The change has been gradual but punctuated by two major shocks. Ucas and sector commentators trace the first sustained increase to the financial crash of 2008; the second, sharper rise followed the Covid‑19 pandemic, when lockdowns normalised spending long periods at home. Industry commentary also points to growing regional and socio‑economic divergence: students from the most disadvantaged backgrounds are now much more likely to stay at home than their better‑off peers. These patterns are consistent with Ucas analysis and recent sector commentary on mobility and access.

Money remains the principal driver. Purpose‑built student rents in London have risen so rapidly that the average annual price for 2024/25 was recorded at £13,595 — higher than the maximum maintenance loan available to the neediest students. Government figures show that the tuition fee cap will be uprated to £9,535 for the 2025/26 academic year, and parliamentary analysis notes that the average debt for those finishing their courses in 2024 was around £53,000 when they first became liable to repay. Taken together, these official and independent data points paint a picture in which accommodation costs, student indebtedness and the uprating of fees and loans all interact to make moving away financially unattractive for many families.

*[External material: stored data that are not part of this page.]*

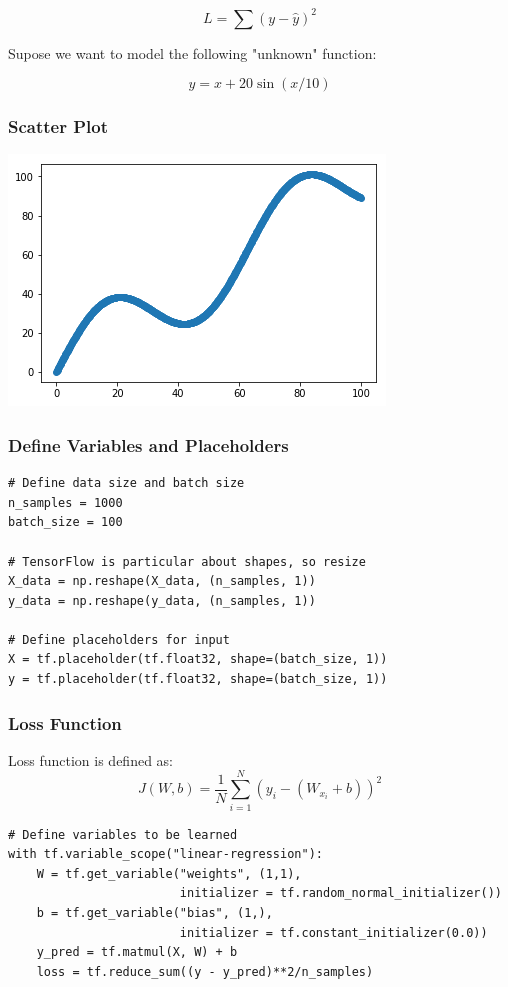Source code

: \documentclass[11pt]{article}
\begin{document}
$$L = \sum (y - \hat{y})^2$$

Supose we want to model the following "unknown" function:

$$y = x + 20 \sin(x/10)$$
\subsubsection*{Scatter Plot}
\label{sec:org140efc6}
\begin{center}
\begin{center}
\includegraphics[width=.9\linewidth]{images/sample_data.png}
\end{center}
\end{center}
\subsubsection*{Define Variables and Placeholders}
\label{sec:org1375dde}
\begin{verbatim}
# Define data size and batch size
n_samples = 1000
batch_size = 100

# TensorFlow is particular about shapes, so resize
X_data = np.reshape(X_data, (n_samples, 1))
y_data = np.reshape(y_data, (n_samples, 1))

# Define placeholders for input
X = tf.placeholder(tf.float32, shape=(batch_size, 1))
y = tf.placeholder(tf.float32, shape=(batch_size, 1))
\end{verbatim}
\subsubsection*{Loss Function}
\label{sec:orge56810c}
Loss function is defined as:
$$J(W,b) = \frac{1}{N}\sum_{i=1}^{N}(y_i-(W_{x_i}+b))^2$$

\begin{verbatim}
# Define variables to be learned
with tf.variable_scope("linear-regression"):
    W = tf.get_variable("weights", (1,1),
                        initializer = tf.random_normal_initializer())
    b = tf.get_variable("bias", (1,),
                        initializer = tf.constant_initializer(0.0))
    y_pred = tf.matmul(X, W) + b
    loss = tf.reduce_sum((y - y_pred)**2/n_samples)
\end{verbatim}
\end{document}
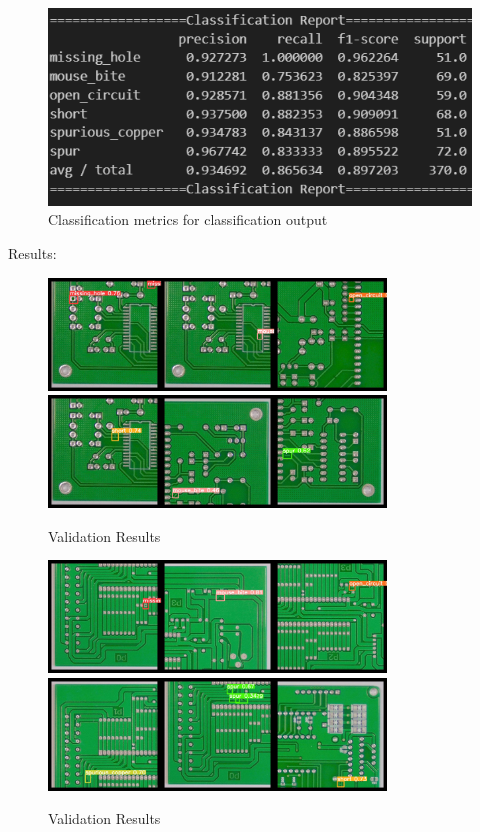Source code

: \documentclass[12pt]{article}
\begin{document}
\clearpage

\begin{figure}[H]
    \centering
    \includegraphics[width=1\textwidth]{./graphics/classification_report_yolo.png}
    \caption{Classification metrics for classification output}
    \label{fig:classification_report_yolo}
\end{figure}

\clearpage

Results:
\begin{figure}[h]
    \centering
    \includegraphics[width=0.8\textwidth]{./graphics/results1_yolo.png}
    \includegraphics[width=0.8\textwidth]{./graphics/results2_yolo.png}
    \caption{Validation Results}
    \label{fig:results1_yolo}
\end{figure}
\begin{figure}[h]
    \centering
    \includegraphics[width=0.8\textwidth]{./graphics/results3_yolo.png}
    \includegraphics[width=0.8\textwidth]{./graphics/results4_yolo.png}
    \caption{Validation Results}
    \label{fig:results2_yolo}
\end{figure}
\end{document}
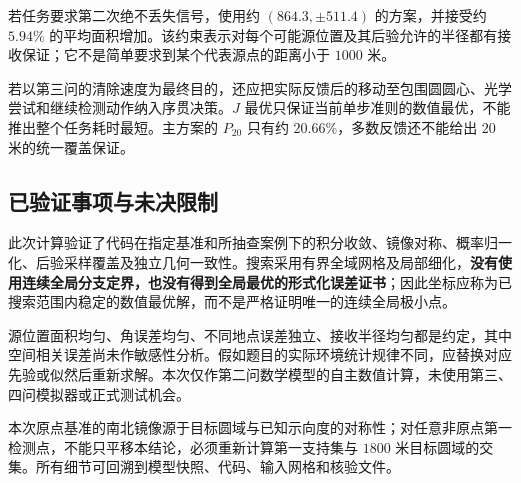 \documentclass[UTF8,a4paper,zihao=5,fontset=none]{ctexart}
\begin{document}
若任务要求第二次绝不丢失信号，使用约 \((864.3,\pm511.4)\) 的方案，并接受约 \(5.94\%\) 的平均面积增加。该约束表示对每个可能源位置及其后验允许的半径都有接收保证；它不是简单要求到某个代表源点的距离小于 \(1000\) 米。

若以第三问的清除速度为最终目的，还应把实际反馈后的移动至包围圆圆心、光学尝试和继续检测动作纳入序贯决策。\(J\) 最优只保证当前单步准则的数值最优，不能推出整个任务耗时最短。主方案的 \(P_{20}\) 只有约 \(20.66\%\)，多数反馈还不能给出 \(20\) 米的统一覆盖保证。

\subsection{已验证事项与未决限制}
此次计算验证了代码在指定基准和所抽查案例下的积分收敛、镜像对称、概率归一化、后验采样覆盖及独立几何一致性。搜索采用有界全域网格及局部细化，\textbf{没有使用连续全局分支定界，也没有得到全局最优的形式化误差证书}；因此坐标应称为已搜索范围内稳定的数值最优解，而不是严格证明唯一的连续全局极小点。

源位置面积均匀、角误差均匀、不同地点误差独立、接收半径均匀都是约定，其中空间相关误差尚未作敏感性分析。假如题目的实际环境统计规律不同，应替换对应先验或似然后重新求解。本次仅作第二问数学模型的自主数值计算，未使用第三、四问模拟器或正式测试机会。

本次原点基准的南北镜像源于目标圆域与已知示向度的对称性；对任意非原点第一检测点，不能只平移本结论，必须重新计算第一支持集与 \(1800\) 米目标圆域的交集。所有细节可回溯到模型快照、代码、输入网格和核验文件。
\end{document}
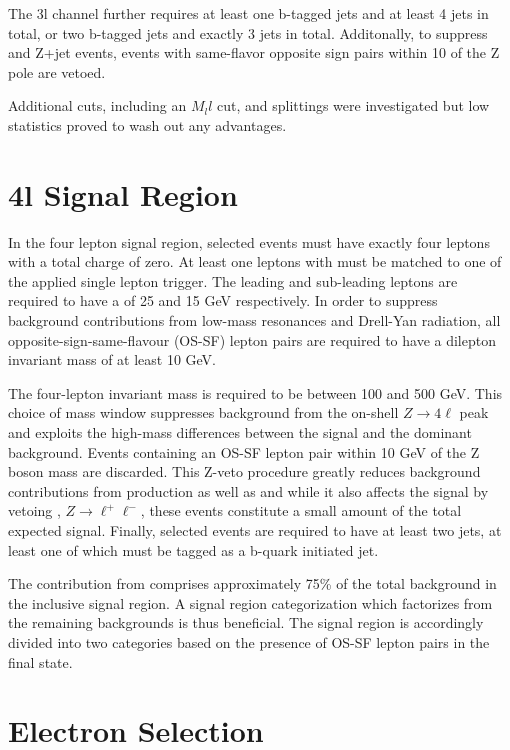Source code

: The 3l channel further requires at least one b-tagged jets and at least 4 jets in total, or two b-tagged jets and exactly 3 jets in 
total. Additonally, to suppress \WZ and Z+jet events, events with same-flavor opposite sign pairs
within 10 \gevcc of the Z pole are vetoed.

Additional cuts, including an $M_ll$ cut, and splittings were investigated but low statistics proved to wash out any advantages. 

\section{4l Signal Region}

In the four lepton signal region, selected events must have exactly four leptons with a total charge of zero. 
At least one leptons with must be matched to one of the applied single lepton trigger. 
The leading and sub-leading leptons are required to have a \pt of 25 and 15 GeV respectively. 
In order to suppress background contributions from low-mass resonances and Drell-Yan radiation, all opposite-sign-same-flavour (OS-SF) lepton pairs are required to have a dilepton invariant mass of at least 10 GeV. 

The four-lepton invariant mass is required to be between 100 and 500 GeV. 
This choice of mass window suppresses background from the on-shell $Z\to4\ell$ peak and exploits the high-mass differences between the signal and the dominant \ttZ background. 
Events containing an OS-SF lepton pair within 10 GeV of the Z boson mass are discarded. 
This Z-veto procedure greatly reduces background contributions from \ZZ production as well as \ttZ and while it also affects the signal by vetoing \hzzstar, $Z\to\ell^+\ell^-$, these events constitute a small amount of the total expected signal. 
Finally, selected events are required to have at least two jets, at least one of which must be tagged as a b-quark initiated jet.  

The contribution from \ttZ comprises approximately 75\% of the total background in the inclusive signal region. 
A signal region categorization which factorizes \ttZ from the remaining backgrounds is thus beneficial. 
The signal region is accordingly divided into two categories based on the presence of OS-SF lepton pairs in the final state. 

\section{Electron Selection}

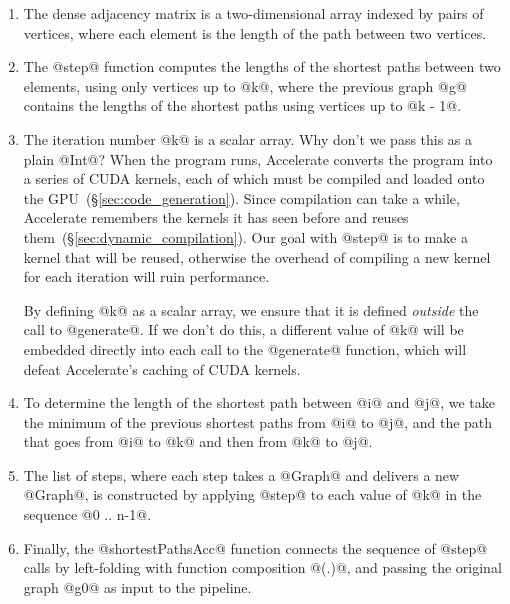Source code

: \begin{enumerate}
\item The dense adjacency matrix is a two-dimensional array indexed by pairs of
    vertices, where each element is the length of the path between two vertices.

\item The @step@ function computes the lengths of the shortest paths between two
    elements, using only vertices up to @k@, where the previous graph @g@
    contains the lengths of the shortest paths using vertices up to @k - 1@.

\item The iteration number @k@ is a scalar array. Why don't we pass this as a
    plain @Int@? When the program runs, Accelerate converts the program into a
    series of CUDA kernels, each of which must be compiled and loaded onto the
    GPU~(\S\ref{sec:code_generation}). Since compilation can take a while,
    Accelerate remembers the kernels it has seen before and reuses
    them~(\S\ref{sec:dynamic_compilation}). Our goal with @step@ is to make a
    kernel that will be reused, otherwise the overhead of compiling a new kernel
    for each iteration will ruin performance.

    By defining @k@ as a scalar array, we ensure that it is defined
    \emph{outside} the call to @generate@. If we don't do this, a different
    value of @k@ will be embedded directly into each call to the @generate@
    function, which will defeat Accelerate's caching of CUDA kernels.

\item To determine the length of the shortest path between @i@ and @j@, we take
    the minimum of the previous shortest paths from @i@ to @j@, and the path
    that goes from @i@ to @k@ and then from @k@ to @j@.

\item The list of steps, where each step takes a @Graph@ and delivers a new
    @Graph@, is constructed by applying @step@ to each value of @k@ in the
    sequence @0 .. n-1@.

\item Finally, the @shortestPathsAcc@ function connects the sequence of @step@
    calls by left-folding with function composition @(.)@, and passing the
    original graph @g0@ as input to the pipeline.

\end{enumerate}

%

Survey evidence from Leeds Beckett University reinforces the financial explanation. A June 2025 poll of 1,000 current students found that saving money was the most commonly cited reason for staying at home (64 per cent), followed by being near family (46 per cent); 53 per cent of those living at home said it helped them attend more lectures and seminars. The university’s release concluded that staying local does not necessarily diminish academic engagement, though it does alter the character of the student experience.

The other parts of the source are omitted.